You may want to read my previous blog post How to do gene correlation for single-cell RNAseq data.
Load libraries
library(dplyr)
library(Seurat)
library(patchwork)
library(ggplot2)
library(ComplexHeatmap)
library(SeuratData)
library(hdWGCNA)
library(WGCNA)
set.seed(1234)
prepare the data
data("pbmc3k")
pbmc3k
#> An object of class Seurat
#> 13714 features across 2700 samples within 1 assay
#> Active assay: RNA (13714 features, 0 variable features)
## routine processing
pbmc3k<- pbmc3k %>%
NormalizeData(normalization.method = "LogNormalize", scale.factor = 10000) %>%
FindVariableFeatures(selection.method = "vst", nfeatures = 2000) %>%
ScaleData() %>%
RunPCA(verbose = FALSE) %>%
FindNeighbors(dims = 1:10, verbose = FALSE) %>%
FindClusters(resolution = 0.5, verbose = FALSE) %>%
RunUMAP(dims = 1:10, verbose = FALSE)
Idents(pbmc3k)<- pbmc3k$seurat_annotations
pbmc3k<- pbmc3k[, !is.na(pbmc3k$seurat_annotations)]
construct metacell
pbmc3k <- SetupForWGCNA(
pbmc3k,
gene_select = "fraction", # the gene selection approach
fraction = 0.05, # fraction of cells that a gene needs to be expressed in order to be included
wgcna_name = "tutorial" # the name of the hdWGCNA experiment
)
# construct metacells in each group.
# choosing K is an art.
pbmc3k <- MetacellsByGroups(
seurat_obj = pbmc3k,
group.by = c("seurat_annotations", "orig.ident"), # specify the columns in seurat_obj@meta.data to group by
k = 10, # nearest-neighbors parameter
max_shared = 5, # maximum number of shared cells between two metacells
ident.group = 'seurat_annotations' # set the Idents of the metacell seurat object
)
# extract the metacell seurat object
pbmc_metacell <- GetMetacellObject(pbmc3k)

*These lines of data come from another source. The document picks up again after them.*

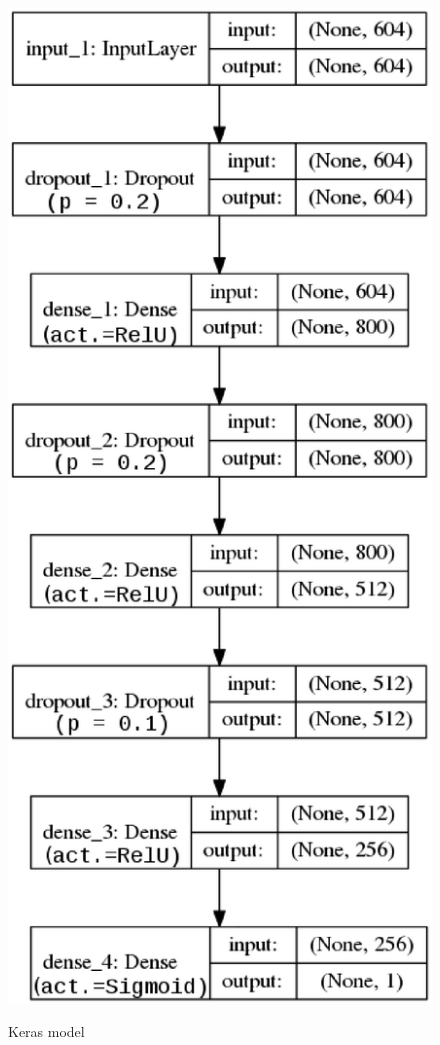 \documentclass[conference]{IEEEtran}
\begin{document}
	\begin{figure}[!htbp]
		
		\centering
		\small
		\includegraphics[scale=0.5]{keras_model2}\\
		
		\caption{Keras model}
		\label{keras_model}
	\end{figure}
	
\end{document}
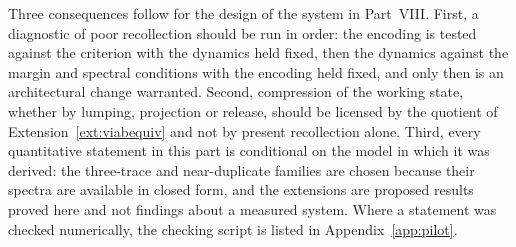 Three consequences follow for the design of the system in Part~VIII. First, a diagnostic of poor recollection should be run in order: the encoding is tested against the criterion with the dynamics held fixed, then the dynamics against the margin and spectral conditions with the encoding held fixed, and only then is an architectural change warranted. Second, compression of the working state, whether by lumping, projection or release, should be licensed by the quotient of Extension~\ref{ext:viabequiv} and not by present recollection alone. Third, every quantitative statement in this part is conditional on the model in which it was derived: the three-trace and near-duplicate families are chosen because their spectra are available in closed form, and the extensions are proposed results proved here and not findings about a measured system. Where a statement was checked numerically, the checking script is listed in Appendix~\ref{app:pilot}.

pbmc_metacell@meta.data %>% head()
#> orig.ident nCount_RNA nFeature_RNA
#> B#pbmc3k_1 pbmc3k 1794.8 3237
#> B#pbmc3k_2 pbmc3k 4170.4 4962
#> B#pbmc3k_3 pbmc3k 1765.7 3233
#> B#pbmc3k_4 pbmc3k 1731.3 3060
#> B#pbmc3k_5 pbmc3k 1982.2 3468
#> B#pbmc3k_6 pbmc3k 3084.5 4351
#> cells_merged
#> B#pbmc3k_1 CGCCATTGGAGCAG,TGCCGACTCTCCCA,GGTACATGAAAGCA,GATTGGACGGTGTT,ATCCCGTGGCTGAT,CCAGCTACCAGCTA,TTGGAGACTATGGC,GAAGTCACCCTGTC,CGAGGGCTACGACT,TTATCCGACTAGTG
#> B#pbmc3k_2 AAACATTGAGCTAC,TATGTCACGGAACG,AAACTTGAAAAACG,GGAGCCACCTTCTA,CATTTGTGGGATCT,GCTAGAACAGAGGC,CAGGTTGAGGATCT,ACTGAGACGTTGGT,ACGAAGCTCTGAGT,CGCGAGACAGGTCT
#> B#pbmc3k_3 CTACTATGTAAAGG,CCAGGTCTACACCA,TTGGTACTGAATCC,ATCGCGCTTTTCGT,GCACTAGAAGATGA,ATGACGTGACGACT,GGGCCAACGCGTTA,CGCCATTGGAGCAG,GAAAGCCTACGTTG,CATCATACGGAGCA
#> B#pbmc3k_4 GAGAAATGTTCTCA,ACCCAAGATTCACT,GGGCCAACGCGTTA,GAGTGGGAGTCTTT,TATTGCTGCCGTTC,GGCAATACGCTAAC,CGAGGGCTACGACT,CAGTGATGTACGCA,TCGATTTGTCGTGA,TGATCACTTCTACT
#> B#pbmc3k_5 CAGTTACTAAGGTA,AAGTGGCTTGGAGG,TGATTCACTGTCAG,TGCGAAACAGTCAC,TATACCACCTGATG,TTATTCCTGGTACT,TTGACACTGATAAG,CGAGGGCTACGACT,TACTCAACTGCTAG,TAGCTACTGAATAG
#> B#pbmc3k_6 TTCCAAACCTCCCA,CGCGATCTTTCTTG,AAATCAACAATGCC,ATCCCGTGGCTGAT,ACGAAGCTCTGAGT,TTTAGAGATCCTCG,AAACATTGAGCTAC,ACGACCCTTGACAC,GTAGCAACCATTTC,GAATTAACTGAAGA
#> seurat_annotations
#> B#pbmc3k_1 B
#> B#pbmc3k_2 B
#> B#pbmc3k_3 B
#> B#pbmc3k_4 B
#> B#pbmc3k_5 B
#> B#pbmc3k_6 B
Hmisc::rcorr
function gives the pair-wise correlation coefficient and p-value
genes<- c("GNLY", "NKG7", "KLRD1", "ITGB2", "PRF1", "IFNG", "NCAM1", "FCGR3A", "CCR7", "CXCR3", "IL2RB")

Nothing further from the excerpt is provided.